WHAT YOU NEED TO DO: Lines of the data that contain the word "antitrust" are the ones to copy.

DATA FOR PROCESSING:
┌──

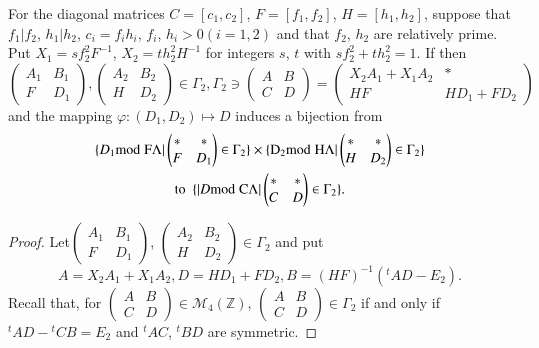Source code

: \begin{sublemma}\label{c1:lem-1.5.16}
For the diagonal matrices $C=[c_{1},c_{2}]$, $F=[f_{1},f_{2}]$,
$H=[h_{1},h_{2}]$, suppose that $f_{1}|f_{2}$, $h_{1}|h_{2}$,
$c_{i}=f_{i}h_{i}$, $f_{i}$, $h_{i}>0(i=1,2)$ and that $f_{2}$,
$h_{2}$ are relatively prime. Put $X_{1}=sf^{2}_{2}F^{-1}$,
$X_{2}=th^{2}_{2}H^{-1}$ for integers $s$, $t$ with
$sf^{2}_{2}+th^{2}_{2}=1$. If then
{\fontsize{10}{12}\selectfont
$$
\begin{pmatrix}
A_{1} & B_{1}\\
F & D_{1}
\end{pmatrix},
\begin{pmatrix}
A_{2} & B_{2}\\
H & D_{2}
\end{pmatrix}
\in \Gamma_{2},
\Gamma_{2}\ni 
\begin{pmatrix}
A & B\\
C & D
\end{pmatrix}
=
\begin{pmatrix}
X_{2}A_{1}+X_{1}A_{2} & \ast\\
HF & HD_{1}+FD_{2}
\end{pmatrix}
$$}
and the mapping $\varphi : (D_{1},D_{2})\mapsto D$ induces a bijection
from
\begin{gather*}
 \{D_{1}\rm{mod} \; F\Lambda|
\begin{pmatrix}
\ast & \ast\\
 F & D_{1}
\end{pmatrix}
\in \Gamma_{2}\}\times \{D_{2}\rm{mod} \; H\Lambda|
\begin{pmatrix}
\ast & \ast\\
H & D_{2}
\end{pmatrix}
\in \Gamma_{2}\}\\
 \text{to \ } \{|D\rm{mod} \; C\Lambda|
\begin{pmatrix}
\ast & \ast\\
C & D
\end{pmatrix}
\in\Gamma_{2}\}.
\end{gather*}
\end{sublemma}

\begin{proof}
Let\pageoriginale $\left(\begin{smallmatrix} A_{1} & B_{1}\\ F & D_{1}
\end{smallmatrix}\right)$, $\left(\begin{smallmatrix} A_{2} &
  B_{2}\\ H & D_{2}\end{smallmatrix}\right)\in \Gamma_{2}$ and put 
$$
A=X_{2}A_{1}+X_{1}A_{2}, D=HD_{1}+FD_{2}, B=(HF)^{-1}({}^{t}AD-E_{2}).
$$
Recall that, for $\left(\begin{smallmatrix} A & B\\ C & D
\end{smallmatrix}\right)\in \mathscr{M}_{4}(\mathbb{Z})$,
$\left(\begin{smallmatrix} A & B\\ C & D
\end{smallmatrix}\right)\in\Gamma_{2}$ if and only if
${}^{t}AD-{}^{t}CB=E_{2}$ and ${}^{t}AC$, ${}^{t}BD$ are symmetric.
\end{proof}


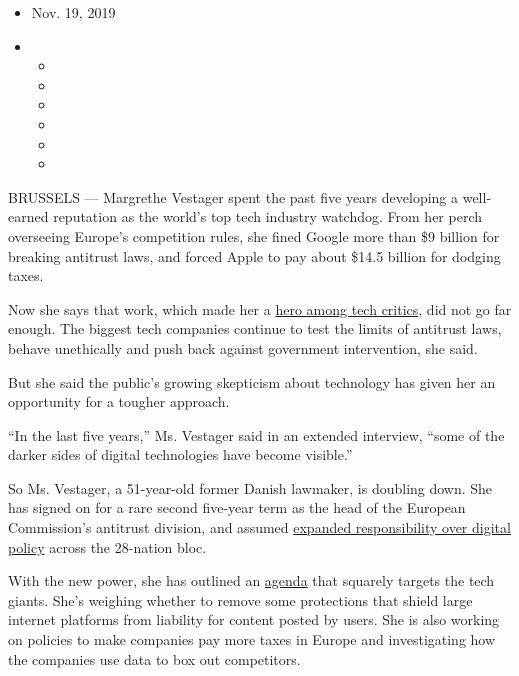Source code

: \begin{itemize}
\item
  Nov. 19, 2019
\item
  \begin{itemize}
  \item
  \item
  \item
  \item
  \item
  \item
  \end{itemize}
\end{itemize}

BRUSSELS --- Margrethe Vestager spent the past five years developing a
well-earned reputation as the world's top tech industry watchdog. From
her perch overseeing Europe's competition rules, she fined Google more
than \$9 billion for breaking antitrust laws, and forced Apple to pay
about \$14.5 billion for dodging taxes.

Now she says that work, which made her a
\href{https://www.nytimes3xbfgragh.onion/2018/05/05/world/europe/margrethe-vestager-silicon-valley-data-privacy.html}{hero
among tech critics}, did not go far enough. The biggest tech companies
continue to test the limits of antitrust laws, behave unethically and
push back against government intervention, she said.

But she said the public's growing skepticism about technology has given
her an opportunity for a tougher approach.

``In the last five years,'' Ms. Vestager said in an extended interview,
``some of the darker sides of digital technologies have become
visible.''

So Ms. Vestager, a 51-year-old former Danish lawmaker, is doubling down.
She has signed on for a rare second five-year term as the head of the
European Commission's antitrust division, and assumed
\href{https://www.nytimes3xbfgragh.onion/2019/09/10/world/europe/margrethe-vestager-european-union-tech-regulation.html}{expanded
responsibility over digital policy} across the 28-nation bloc.

With the new power, she has outlined an
\href{http://www.europarl.europa.eu/RegData/etudes/BRIE/2019/640171/EPRS_BRI(2019)640171_EN.pdf}{agenda}
that squarely targets the tech giants. She's weighing whether to remove
some protections that shield large internet platforms from liability for
content posted by users. She is also working on policies to make
companies pay more taxes in Europe and investigating how the companies
use data to box out competitors.

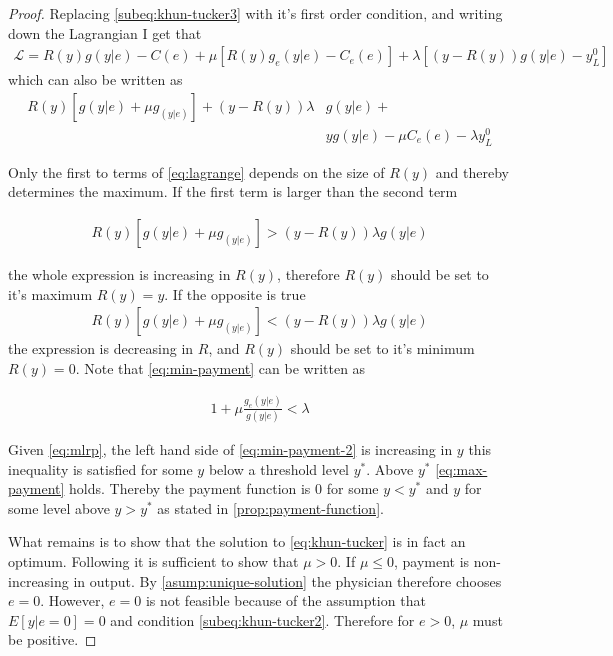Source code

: \begin{proof}
Replacing \cref{subeq:khun-tucker3} with it's  first order condition, and writing down the Lagrangian I get that 
\begin{align}
    \mathcal{L}=R(y)g(y|e)-C(e)+\mu [R(y)g_e(y|e)-C_e(e)]+\lambda [(y-R(y))g(y|e)-y_L^0]
\end{align}
which can also be written as 
\begin{equation}
\begin{split}
   R(y)\left[g(y|e)+\mu g_(y|e)\right]+(y-R(y))\lambda &g(y|e)+ \\
                         & yg(y|e)-\mu C_e(e)-\lambda y_L^0 \label{eq:lagrange}
\end{split}
\end{equation}

Only the first to terms of \cref{eq:lagrange} depends on the size of $R(y)$ and thereby determines the maximum. If the first term is larger than the second term

\begin{align}
     R(y)\left[g(y|e)+\mu g_(y|e)\right]>(y-R(y))\lambda g(y|e) \label{eq:max-payment}
\end{align}

the whole expression is increasing in $R(y)$, therefore $R(y)$ should be set to it's maximum $R(y)=y$. If the opposite is true 
\begin{align}
     R(y)\left[g(y|e)+\mu g_(y|e)\right]<(y-R(y))\lambda g(y|e) \label{eq:min-payment}
\end{align}
the expression is decreasing in $R$, and $R(y)$ should be set to it's minimum $R(y)=0$. Note that \cref{eq:min-payment} can be written as

\begin{align}
   1+\mu \frac{g_e(y|e)}{g(y|e)}<\lambda \label{eq:min-payment-2}
\end{align}

Given \cref{eq:mlrp}, the left hand side of \cref{eq:min-payment-2} is increasing in $y$ this inequality is satisfied for some $y$ below a threshold level $y^*$. Above $y^*$ \cref{eq:max-payment} holds. Thereby the payment function is 0 for some $y<y^*$ and $y$ for some level above $y> y^*$ as stated in \cref{prop:payment-function}.

What remains is to show that the solution to \cref{eq:khun-tucker} is in fact an optimum. Following \textcite{Rogerson1985FirstOrder} it is sufficient to show that $\mu>0$. If $\mu\leq0$, payment is non-increasing in output. By \cref{asump:unique-solution} the physician therefore chooses $e=0$. However, $e=0$ is not feasible because of the assumption that $E[y|e=0]=0$ and condition \cref{subeq:khun-tucker2}. Therefore for $e>0$, $\mu$ must be positive. 
\end{proof}

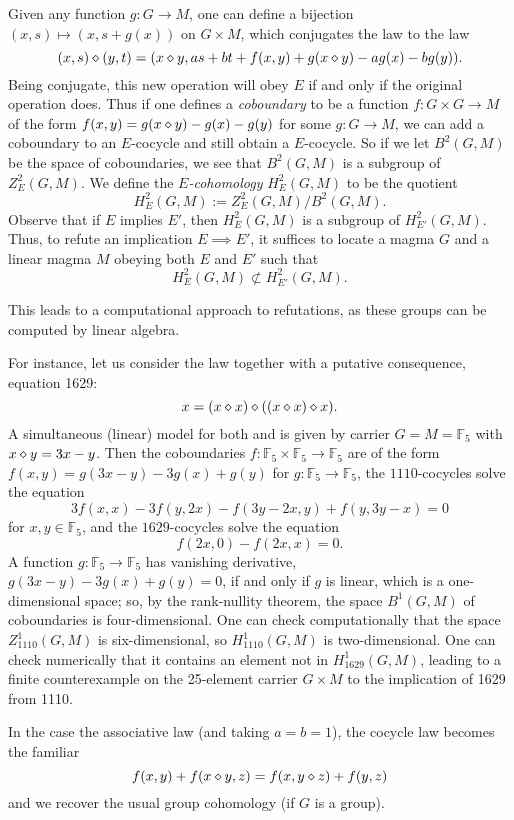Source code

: Given any function $g: G \to M$, one can define a bijection $(x,s) \mapsto (x,s+g(x))$ on $G \times M$, which conjugates the law  to the law
$$ (x,s) \diamond (y,t) = (x \diamond y, as + bt + f(x,y) + g(x \diamond y) - ag(x) - bg(y)).$$
Being conjugate, this new operation will obey $E$ if and only if the original operation does.
Thus if one defines a \emph{coboundary} to be a function $f: G \times G \to M$ of the form $f(x,y) =g(x \diamond y) - g(x) - g(y)$ for some $g: G \to M$, we can add a coboundary to an $E$-cocycle and still obtain a $E$-cocycle.  So if we let $B^2(G,M)$ be the space of coboundaries, we see that $B^2(G,M)$ is a subgroup of $Z^2_E(G,M)$.  We define the \emph{$E$-cohomology} $H^2_E(G,M)$ to be the quotient
$$ H^2_E(G,M) := Z^2_E(G,M) / B^2(G,M).$$
Observe that if $E$ implies $E'$, then $H^2_E(G,M)$ is a subgroup of $H^2_{E'}(G,M)$.  Thus, to refute an implication $E \implies E'$, it suffices to locate a magma $G$ and a linear magma $M$ obeying both $E$ and $E'$ such that
\begin{equation}\label{hgm}
  H^2_E(G,M) \not\subset H^2_{E'}(G,M).
\end{equation}

This leads to a computational approach to refutations, as these groups can be computed by linear algebra.

For instance, let us consider the law  together with a putative consequence, equation 1629:
\begin{equation}\label{1629}
  x = (x \diamond x) \diamond ((x \diamond x) \diamond x).
\end{equation}
A simultaneous (linear) model for both  and  is given by carrier $G=M={\mathbb F}_5$ with $x \diamond y = 3x-y$.  Then the coboundaries $f: {\mathbb F}_5 \times {\mathbb F}_5 \to {\mathbb F}_5$ are of the form $f(x,y) = g(3x-y) - 3g(x) + g(y)$ for $g: {\mathbb F}_5 \to {\mathbb F}_5$, the $1110$-cocycles solve the equation
$$3 f(x,x) - 3 f(y, 2x) - f(3y - 2x, y) + f( y, 3y - x) = 0$$
for $x,y \in {\mathbb F}_5$, and the $1629$-cocycles solve the equation
$$ f(2x,0) - f(2x,x) = 0.$$
A function $g:{\mathbb F}_5 \to {\mathbb F}_5$ has vanishing derivative, $g(3x-y) - 3g(x) + g(y) = 0$, if and only if $g$ is linear, which is a one-dimensional space; so, by the rank-nullity theorem, the space $B^1(G,M)$ of coboundaries is four-dimensional.  One can check computationally that the space $Z^1_{1110}(G,M)$ is six-dimensional, so $H^1_{1110}(G,M)$ is two-dimensional.  One can check numerically that it contains an element not in $H^1_{1629}(G,M)$, leading to a finite counterexample on the 25-element carrier $G \times M$ to the implication of 1629 from 1110.

\begin{remark} In the case the associative law (and taking $a=b=1$), the cocycle law becomes the familiar
  $$ f(x,y) + f(x \diamond y, z) = f(x, y \diamond z) + f(y,z)$$
and we recover the usual group cohomology (if $G$ is a group).
\end{remark}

└──

WRITTEN ANSWER:
than \$9 billion for breaking antitrust laws, and forced Apple to pay
continue to test the limits of antitrust laws, behave unethically and
European Commission's antitrust division, and assumed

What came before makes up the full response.